● **YOUR INSTRUCTIONS**
In the data that follows, count the lines in which the word "examples" occurs, and report that figure alone.

Stored entries
◆ ◆ ◆

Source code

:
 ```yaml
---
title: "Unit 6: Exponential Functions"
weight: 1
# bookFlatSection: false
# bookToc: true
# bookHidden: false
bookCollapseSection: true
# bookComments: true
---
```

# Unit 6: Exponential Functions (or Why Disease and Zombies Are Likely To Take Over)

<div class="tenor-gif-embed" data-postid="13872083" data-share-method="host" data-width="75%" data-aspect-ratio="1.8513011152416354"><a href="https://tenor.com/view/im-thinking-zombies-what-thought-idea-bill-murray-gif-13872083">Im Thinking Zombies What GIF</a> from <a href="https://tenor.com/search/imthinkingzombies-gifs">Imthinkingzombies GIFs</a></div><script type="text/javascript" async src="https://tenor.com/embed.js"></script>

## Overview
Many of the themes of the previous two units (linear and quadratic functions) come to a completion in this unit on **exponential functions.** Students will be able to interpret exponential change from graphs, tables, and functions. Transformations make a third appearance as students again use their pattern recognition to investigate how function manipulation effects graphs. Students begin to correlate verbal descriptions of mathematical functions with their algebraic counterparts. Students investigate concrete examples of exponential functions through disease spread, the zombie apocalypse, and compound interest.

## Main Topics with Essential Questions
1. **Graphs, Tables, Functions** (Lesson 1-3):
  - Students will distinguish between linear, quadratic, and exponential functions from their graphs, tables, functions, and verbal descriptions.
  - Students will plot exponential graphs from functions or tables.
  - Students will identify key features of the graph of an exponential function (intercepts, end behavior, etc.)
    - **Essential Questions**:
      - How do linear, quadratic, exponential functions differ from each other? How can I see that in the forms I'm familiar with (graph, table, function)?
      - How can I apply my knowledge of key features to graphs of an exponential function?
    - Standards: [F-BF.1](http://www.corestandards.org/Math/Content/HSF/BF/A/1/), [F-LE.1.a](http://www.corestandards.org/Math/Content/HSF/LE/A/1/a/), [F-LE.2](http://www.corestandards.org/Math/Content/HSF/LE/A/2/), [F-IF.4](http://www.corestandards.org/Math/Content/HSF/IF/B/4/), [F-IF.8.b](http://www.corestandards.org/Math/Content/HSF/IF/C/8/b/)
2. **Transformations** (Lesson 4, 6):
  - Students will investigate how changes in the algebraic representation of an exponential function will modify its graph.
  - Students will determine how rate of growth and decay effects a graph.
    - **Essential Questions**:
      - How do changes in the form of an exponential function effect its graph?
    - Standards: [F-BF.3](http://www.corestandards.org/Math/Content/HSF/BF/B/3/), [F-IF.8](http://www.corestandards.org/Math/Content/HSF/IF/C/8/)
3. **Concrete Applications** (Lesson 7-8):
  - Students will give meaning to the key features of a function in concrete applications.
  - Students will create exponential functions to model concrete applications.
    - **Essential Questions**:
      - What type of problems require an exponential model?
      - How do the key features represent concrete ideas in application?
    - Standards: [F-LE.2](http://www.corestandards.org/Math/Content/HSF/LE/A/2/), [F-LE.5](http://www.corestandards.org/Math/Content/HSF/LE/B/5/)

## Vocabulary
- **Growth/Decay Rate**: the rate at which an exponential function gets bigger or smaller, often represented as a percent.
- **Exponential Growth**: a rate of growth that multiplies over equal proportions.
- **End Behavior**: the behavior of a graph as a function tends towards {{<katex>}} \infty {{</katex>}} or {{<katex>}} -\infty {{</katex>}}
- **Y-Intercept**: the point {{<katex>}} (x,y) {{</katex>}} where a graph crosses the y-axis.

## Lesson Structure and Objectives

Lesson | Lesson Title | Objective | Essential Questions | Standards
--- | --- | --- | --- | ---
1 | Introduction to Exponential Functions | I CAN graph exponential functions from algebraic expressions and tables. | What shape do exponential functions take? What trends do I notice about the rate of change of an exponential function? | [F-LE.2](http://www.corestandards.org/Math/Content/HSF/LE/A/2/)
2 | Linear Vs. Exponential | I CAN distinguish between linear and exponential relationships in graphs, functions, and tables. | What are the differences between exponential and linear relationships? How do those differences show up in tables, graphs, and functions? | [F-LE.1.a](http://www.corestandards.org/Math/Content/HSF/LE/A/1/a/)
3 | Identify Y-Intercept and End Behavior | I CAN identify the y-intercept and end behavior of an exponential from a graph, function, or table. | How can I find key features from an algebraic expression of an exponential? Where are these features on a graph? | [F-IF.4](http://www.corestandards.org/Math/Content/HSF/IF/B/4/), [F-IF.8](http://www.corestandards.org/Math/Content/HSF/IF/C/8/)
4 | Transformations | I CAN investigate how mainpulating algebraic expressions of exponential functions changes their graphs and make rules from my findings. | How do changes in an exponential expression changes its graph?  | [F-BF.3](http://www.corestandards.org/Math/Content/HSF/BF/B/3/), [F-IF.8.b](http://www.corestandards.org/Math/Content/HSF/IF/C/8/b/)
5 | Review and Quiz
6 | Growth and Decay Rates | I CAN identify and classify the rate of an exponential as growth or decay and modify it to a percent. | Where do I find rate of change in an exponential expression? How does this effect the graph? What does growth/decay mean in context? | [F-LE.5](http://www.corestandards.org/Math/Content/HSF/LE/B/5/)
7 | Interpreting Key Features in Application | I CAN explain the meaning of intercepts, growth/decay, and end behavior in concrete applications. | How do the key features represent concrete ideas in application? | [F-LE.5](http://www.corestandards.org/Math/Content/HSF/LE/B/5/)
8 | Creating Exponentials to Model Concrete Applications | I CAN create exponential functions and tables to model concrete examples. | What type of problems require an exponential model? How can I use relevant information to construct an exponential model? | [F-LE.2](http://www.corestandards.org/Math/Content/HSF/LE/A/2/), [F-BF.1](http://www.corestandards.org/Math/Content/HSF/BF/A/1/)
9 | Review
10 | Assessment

◆ ◆ ◆

● **EXERCISE RESPONSE**
2